60+ wines reviewed below and in the database, including the latest from Avennia, Broken Trust, Chehalem, Dunham, Flâneur, Illahe, L’Ecole No. 41, Liska, Ricochet, Ridgecrest, Rocky Pond, Sparkman, Trothe, Woodward Canyon, and Zenith.
Pinot Noir gets most of the love in Willamette Valley, but the area is quietly making some delicious Grüner Veltliner. The grape will be celebrated April 5th at a sold-out GrünerFest at Raptor Ridge Winery in Newberg.
“I think it has a great potential in the valley,” Wynne Peterson-Nedry, winemaker at Ridgecrest Wines, says of Grüner. Ridgecrest is one of the wineries pouring at the event. Peterson-Nedry also says that Grüner aligns well with what consumers are looking for at present. “We’ve seen recently, at least us personally, that there’s a big demand for diverse white wines.”
Ridgecrest planted its Grüner in 2006, and Peterson-Nedry has been working with it since 2009. Like any variety, part of making Grüner is figuring out how best to grow it.
“Grüner is a funny grape,” Peterson-Nedry says. “It’s much more stemmy and leggy in the cluster area than Pinot Noir. For us, the acidity can hold, but it can also crop relatively well.”
Anthony Sereni, director of winemaking at Flâneur Winery, which is also pouring at GrünerFest, agrees. “The fruit clusters are enormous,” he says. “We need to make sure we thin it down to have vegetative growth match up with the fruiting growth.”
Flâneur made its first Grüner from the winery’s La Belle Promenade Vineyard in the Chehalem Mountains appellation in 2021. At the time, the winery did comparative tastings of Austrian and Willamette Valley Grüners. The wines were also sent in to look at the chemistry.
“The wines from Oregon had a lower pH and were more acidic,” Sereni says. “It was kind of a surprise.”
Indeed, Willamette Valley’s cool, maritime climate leads to exceptional acid retention in its wine grapes. “That’s something that is a thread through a lot of our wines,” says Katie Santora, winemaker at Chehalem, also pouring at GrünerFest. “There is this acid retention in them all.”
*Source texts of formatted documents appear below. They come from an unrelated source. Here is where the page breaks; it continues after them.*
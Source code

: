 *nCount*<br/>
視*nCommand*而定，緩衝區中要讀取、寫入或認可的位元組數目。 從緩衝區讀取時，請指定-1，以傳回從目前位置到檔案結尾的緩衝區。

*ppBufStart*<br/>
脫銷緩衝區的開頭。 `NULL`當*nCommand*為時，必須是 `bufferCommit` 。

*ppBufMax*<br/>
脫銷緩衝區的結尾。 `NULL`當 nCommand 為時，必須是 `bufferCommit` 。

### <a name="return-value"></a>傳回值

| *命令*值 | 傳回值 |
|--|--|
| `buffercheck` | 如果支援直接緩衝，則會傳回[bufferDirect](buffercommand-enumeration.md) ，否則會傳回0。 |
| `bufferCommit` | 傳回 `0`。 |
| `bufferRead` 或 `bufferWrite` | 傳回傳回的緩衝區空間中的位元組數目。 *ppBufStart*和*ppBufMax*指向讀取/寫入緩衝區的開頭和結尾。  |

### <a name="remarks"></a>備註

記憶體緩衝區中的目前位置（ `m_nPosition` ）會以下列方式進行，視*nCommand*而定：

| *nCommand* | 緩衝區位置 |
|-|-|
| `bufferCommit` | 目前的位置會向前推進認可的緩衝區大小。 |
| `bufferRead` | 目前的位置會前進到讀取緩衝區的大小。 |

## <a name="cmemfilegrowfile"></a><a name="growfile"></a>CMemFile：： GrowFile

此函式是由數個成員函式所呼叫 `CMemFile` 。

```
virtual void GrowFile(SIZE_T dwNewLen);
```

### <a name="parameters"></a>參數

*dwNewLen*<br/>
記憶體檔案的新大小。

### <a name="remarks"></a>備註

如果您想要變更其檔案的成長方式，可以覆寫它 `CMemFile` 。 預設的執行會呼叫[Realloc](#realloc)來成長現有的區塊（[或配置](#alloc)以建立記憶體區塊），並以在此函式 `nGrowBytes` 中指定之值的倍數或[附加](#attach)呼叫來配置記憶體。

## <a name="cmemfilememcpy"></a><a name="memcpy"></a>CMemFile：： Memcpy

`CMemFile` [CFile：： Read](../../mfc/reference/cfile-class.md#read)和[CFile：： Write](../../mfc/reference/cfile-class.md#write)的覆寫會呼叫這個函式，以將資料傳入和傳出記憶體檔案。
In the winery, Chehalem works with a variety of fermentation vessels for its Grüner: concrete, neutral oak, and stainless steel. (Ridgecrest and Flâneur do as well.) “In the end, the blend is never the same because we’re trying to make the best rendition of vintage, and that’s totally vintage dependent as well,” Santora says.
In addition to experimenting with different vessels, part of working with Grüner in Willamette Valley is figuring out the area’s and each winery’s individual style. “Sometimes if you get an Austrian Grüner, it’ll either be very steely and focused, or it’ll be more on the fleshy, rounder side. I like somewhere in between,” Peterson-Nedry says.
While an increasing number of Willamette Valley producers are working with Grüner Veltliner, plantings remain relatively scarce. Chehalem and Flâneur each have about an acre of Grüner planted. Ridgecrest has a little over two. Additionally, consumer awareness of the variety remains limited.
“A lot of people don’t know what Grüner actually is,” Santora says. That puts the onus on the people working in the tasting room, but they embrace the task.
“I think the people that make Grüner in the Willamette Valley are very passionate about it because it is a hand sell,” Peterson-Nedry says.
Given the limited production, that seems likely to continue. However, the quality of Willamette Valley’s Grüner Veltliners speaks for itself. The wines I’ve tasted, including a number reviewed below, are delicious, varietally correct, and have a voice all their own. Still, Willamette Valley Grüner needs to get in line if it is to gain more attention.
“The valley is known for Pinot Noir, the next big push in most people’s minds is Chardonnay, and then behind that sparkling wine,” Sereni says. “Still, there’s a fair amount of people coming to the tasting room specifically asking for Grüner.”